Nachdem der Erste Weltkrieg beendet war, waren Teile des heutigen Kärntens vom SHS-Staat besetzt. Der SHS-Staat setzte sich aus Slowenen, Kroaten und Serben zusammen und forderte Ländereien von Österreich ein. Daher drangen sie mit Truppen am 5. November 1918 in Südostkärnten ein, um ihre Ansprüch geltend zu machen.

Die Kärntner Landesregierung wurde nach Spittal an der Drau verlegt, das Gailtal und das Rosental war durch Truppen des SHS-Staates besetzt. Im Dezember 1918 entschied sich die Kärntner Regierung zum Widerstandskampf. Sie hatte keinerlei Unterstützung aus Wien. Im Gegenteil: in Wien war man gegen einen bewaffneten Konflikt.

Doch im Jänner 1919 begannen die Kärntner Teile der besetzten Gebiete vom SHS-Staat zurückzuerobern. Diese Ereignisse werden heute als Kärntner Abwehrkampf bezeichnet. Am 14. Jänner 1919 kam es zum Waffenstillstand und eine Kommission der US-Amerikaner untersuchte die jeweiligen Meinungen beider Volksgruppen.

Im Friedensvertrag von St. Germain von 1919 wurde eine Volksabstimmung festgelegt. Das Kanaltal war davon ausgenommen, denn das wurde ohne Abstimmung Italien zugesprochen. Auch über das Mießtal und Unterdrauburg wurde nicht abgestimmt, diese gingen an den SHS-Staat und gehören heute zu Slowenien.

Noch einmal, im Mai und Juni 1919 besetzten Truppen des SHS-Staates Teile von Kärnten und waren bis nach Klagenfurt marschiert, allerdings zogenen sie sich aufgrund des internationalen politischen Drucks zurück und die Waffenhandlungen wurden eingestellt.

Am 10. Oktober 1920 wurde die Kärntner Volksabstimmung durchgeführt. Bei dieser Volksabstimmung zeigte sich, dass viele Slowenien lieber in Österreich bleiben wollten, was wohl auch wirtschaftliche Gründe hatte. Ausserdem waren diese Menschen schon in der Kultur Österreichs verwurzelt und wollten nicht zurück in den SHS-Staat. 70% der stimmberechtigen Menschen waren Slowenen, trotzdem erhielt Österreich einen Anteil von 59%.

Die SHS-Truppen versuchten danach nochmals die Besetzung, zogen sich aber neuerlich zurück, weil ein internationaler Konflikt befürchtet wurde.

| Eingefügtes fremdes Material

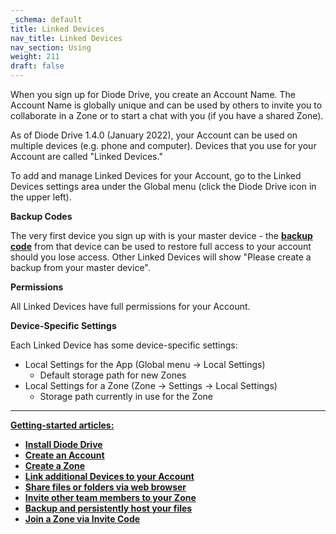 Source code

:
 ```yaml
---
_schema: default
title: Linked Devices
nav_title: Linked Devices
nav_section: Using
weight: 211
draft: false
---
```

When you sign up for Diode Drive, you create an Account Name. The Account Name is globally unique and can be used by others to invite you to collaborate in a Zone or to start a chat with you (if you have a shared Zone).

As of Diode Drive 1.4.0 (January 2022), your Account can be used on multiple devices (e.g. phone and computer). Devices that you use for your Account are called "Linked Devices."

To add and manage Linked Devices for your Account, go to the Linked Devices settings area under the Global menu (click the Diode Drive icon in the upper left).

**Backup Codes**

The very first device you sign up with is your master device - the <a href="https://app.docs.diode.io/docs/features/diode-drive-backup-codes/" target="_blank" rel="noopener"><strong>backup code</strong></a> from that device can be used to restore full access to your account should you lose access. Other Linked Devices will show "Please create a backup from your master device".

**Permissions**

All Linked Devices have full permissions for your Account.

**Device-Specific Settings**

Each Linked Device has some device-specific settings:

* Local Settings for the App (Global menu -&gt; Local Settings)
  * Default storage path for new Zones
* Local Settings for a Zone (Zone -&gt; Settings -&gt; Local Settings)
  * Storage path currently in use for the Zone

---

**<u>Getting-started articles:</u>**

* <a href="https://app.docs.diode.io/docs/" target="_blank" rel="noopener"><strong>Install Diode Drive</strong></a>
* <a href="https://app.docs.diode.io/docs/using/getting-started/" target="_blank" rel="noopener"><strong>Create an Account</strong></a>
* <a href="https://app.docs.diode.io/docs/using/create-a-zone/" target="_blank" rel="noopener"><strong>Create a Zone</strong></a>
* <a href="https://app.docs.diode.io/docs/using/linked-devices/" target="_blank" rel="noopener"><strong>Link additional Devices to your Account</strong></a>
* <a href="https://app.docs.diode.io/docs/using/share-a-file-or-folder-via-web-browser/" target="_blank" rel="noopener"><strong>Share files or folders via web browser</strong></a>
* <a href="https://app.docs.diode.io/docs/using/add-a-team-member-or-additional-device/" target="_blank" rel="noopener"><strong>Invite other team members to your Zone</strong></a>
* <a href="https://app.docs.diode.io/docs/using/backup-your-confidential-files/" target="_blank" rel="noopener"><strong>Backup and persistently host your files</strong></a>
* <a href="https://app.docs.diode.io/docs/using/join-a-zone-by-invite-code/" target="_blank" rel="noopener"><strong>Join a Zone via Invite Code</strong></a>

Die Kärntner Volksabstimmung von 10. Oktober 1920 ist einer der seltenen Fälle, wo das Volks direkt seinen Willen zur Länderzugehörigkeit zum Ausdruck bringen konnte.

In Kärnten ist der 10. Oktober daher ein Feiertag, der aber nicht absolut arbeitsfrei ist. Behörden und Schulen sind aber geschlossen.

Die Kärntner Volksabstimmung ist auch heute noch ein aktuelles politisches Thema. Denn zwei Wochen vor der Abstimmung war seitens der Kärntner Landesregierung der Volksgruppe der Slowenen die Wahrung ihrer Sprache und kulturellen Eigenheiten zugesichert worden. Doch auch viele Jahrzehnte später ist die Zweisprachigkeit bei den Ortstafeln nicht geklärt und sorgt immer wieder für neuen Ärger.